» **What you are asked to do**
Only one stretch of the data is wanted: the line containing "- armazenar em", the line containing "do acumulador |", and every line between them, copied exactly.

============================================================

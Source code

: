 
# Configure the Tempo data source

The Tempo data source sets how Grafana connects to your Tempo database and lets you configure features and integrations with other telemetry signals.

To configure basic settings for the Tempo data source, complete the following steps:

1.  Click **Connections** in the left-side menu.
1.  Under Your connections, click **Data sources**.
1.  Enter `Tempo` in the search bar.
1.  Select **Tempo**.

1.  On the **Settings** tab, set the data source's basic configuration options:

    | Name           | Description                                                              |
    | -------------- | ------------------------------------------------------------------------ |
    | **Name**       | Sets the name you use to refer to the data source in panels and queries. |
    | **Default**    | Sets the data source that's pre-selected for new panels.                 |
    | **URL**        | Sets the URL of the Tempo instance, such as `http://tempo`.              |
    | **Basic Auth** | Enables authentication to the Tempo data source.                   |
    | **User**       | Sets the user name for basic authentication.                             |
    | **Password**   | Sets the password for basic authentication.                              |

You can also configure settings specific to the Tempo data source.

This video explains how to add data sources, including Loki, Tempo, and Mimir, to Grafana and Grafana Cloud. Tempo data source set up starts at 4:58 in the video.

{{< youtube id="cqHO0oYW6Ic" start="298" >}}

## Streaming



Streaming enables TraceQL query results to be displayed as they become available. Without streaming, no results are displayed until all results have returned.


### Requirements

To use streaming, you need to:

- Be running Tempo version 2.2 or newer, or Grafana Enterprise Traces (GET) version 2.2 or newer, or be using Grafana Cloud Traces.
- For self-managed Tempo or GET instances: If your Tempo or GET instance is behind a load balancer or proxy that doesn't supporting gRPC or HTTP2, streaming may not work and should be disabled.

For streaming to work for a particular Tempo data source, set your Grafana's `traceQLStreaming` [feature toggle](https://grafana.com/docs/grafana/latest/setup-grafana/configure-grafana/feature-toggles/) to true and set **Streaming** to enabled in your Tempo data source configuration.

============================================================

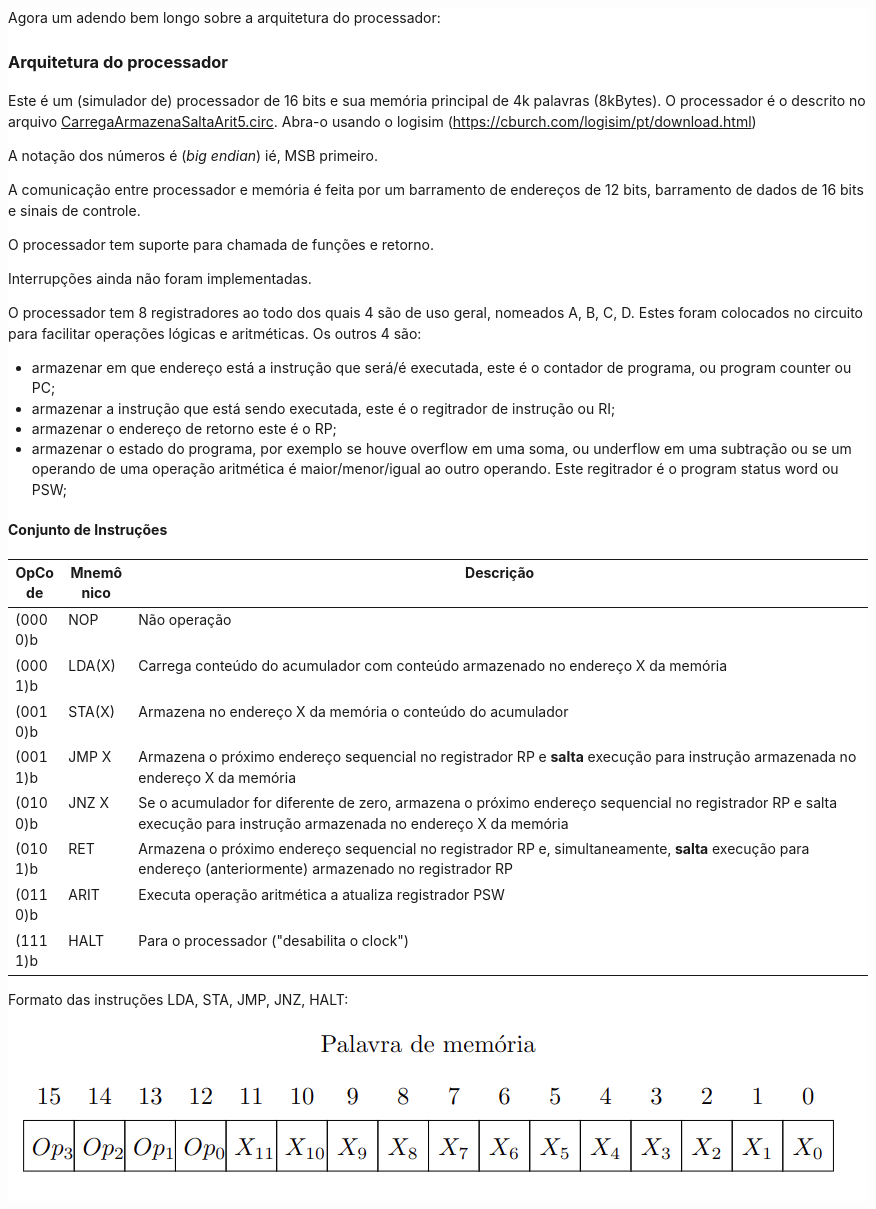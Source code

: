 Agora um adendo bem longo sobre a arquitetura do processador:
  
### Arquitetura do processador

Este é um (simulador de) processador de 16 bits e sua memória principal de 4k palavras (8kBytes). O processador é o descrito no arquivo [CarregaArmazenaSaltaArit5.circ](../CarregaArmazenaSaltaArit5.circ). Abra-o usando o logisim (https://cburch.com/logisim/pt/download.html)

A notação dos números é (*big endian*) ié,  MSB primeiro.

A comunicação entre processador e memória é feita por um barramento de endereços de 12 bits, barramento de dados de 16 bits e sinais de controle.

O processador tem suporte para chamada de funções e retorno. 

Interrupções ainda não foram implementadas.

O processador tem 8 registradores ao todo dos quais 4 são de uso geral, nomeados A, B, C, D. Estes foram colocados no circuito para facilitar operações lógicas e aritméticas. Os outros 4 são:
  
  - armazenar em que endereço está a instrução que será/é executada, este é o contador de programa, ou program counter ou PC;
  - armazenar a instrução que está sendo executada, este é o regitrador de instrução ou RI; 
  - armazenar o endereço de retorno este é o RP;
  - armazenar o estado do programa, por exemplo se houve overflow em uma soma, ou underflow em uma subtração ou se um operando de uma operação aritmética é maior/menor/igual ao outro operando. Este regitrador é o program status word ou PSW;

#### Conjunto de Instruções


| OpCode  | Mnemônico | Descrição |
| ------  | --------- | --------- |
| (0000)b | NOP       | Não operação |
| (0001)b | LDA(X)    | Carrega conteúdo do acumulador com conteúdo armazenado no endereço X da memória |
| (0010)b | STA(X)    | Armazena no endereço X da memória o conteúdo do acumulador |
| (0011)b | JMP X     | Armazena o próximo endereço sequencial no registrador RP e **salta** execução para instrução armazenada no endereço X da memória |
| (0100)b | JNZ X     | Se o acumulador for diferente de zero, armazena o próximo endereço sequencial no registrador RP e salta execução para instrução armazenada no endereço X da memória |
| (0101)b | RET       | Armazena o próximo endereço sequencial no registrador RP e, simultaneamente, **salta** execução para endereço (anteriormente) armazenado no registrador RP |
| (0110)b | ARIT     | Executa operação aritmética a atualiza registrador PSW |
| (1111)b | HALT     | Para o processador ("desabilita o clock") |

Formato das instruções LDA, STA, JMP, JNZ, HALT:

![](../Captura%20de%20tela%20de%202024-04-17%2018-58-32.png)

============================================================

» **Response to the task**
  - armazenar em que endereço está a instrução que será/é executada, este é o contador de programa, ou program counter ou PC;
  - armazenar a instrução que está sendo executada, este é o regitrador de instrução ou RI; 
  - armazenar o endereço de retorno este é o RP;
  - armazenar o estado do programa, por exemplo se houve overflow em uma soma, ou underflow em uma subtração ou se um operando de uma operação aritmética é maior/menor/igual ao outro operando. Este regitrador é o program status word ou PSW;

#### Conjunto de Instruções


| OpCode  | Mnemônico | Descrição |
| ------  | --------- | --------- |
| (0000)b | NOP       | Não operação |
| (0001)b | LDA(X)    | Carrega conteúdo do acumulador com conteúdo armazenado no endereço X da memória |
| (0010)b | STA(X)    | Armazena no endereço X da memória o conteúdo do acumulador |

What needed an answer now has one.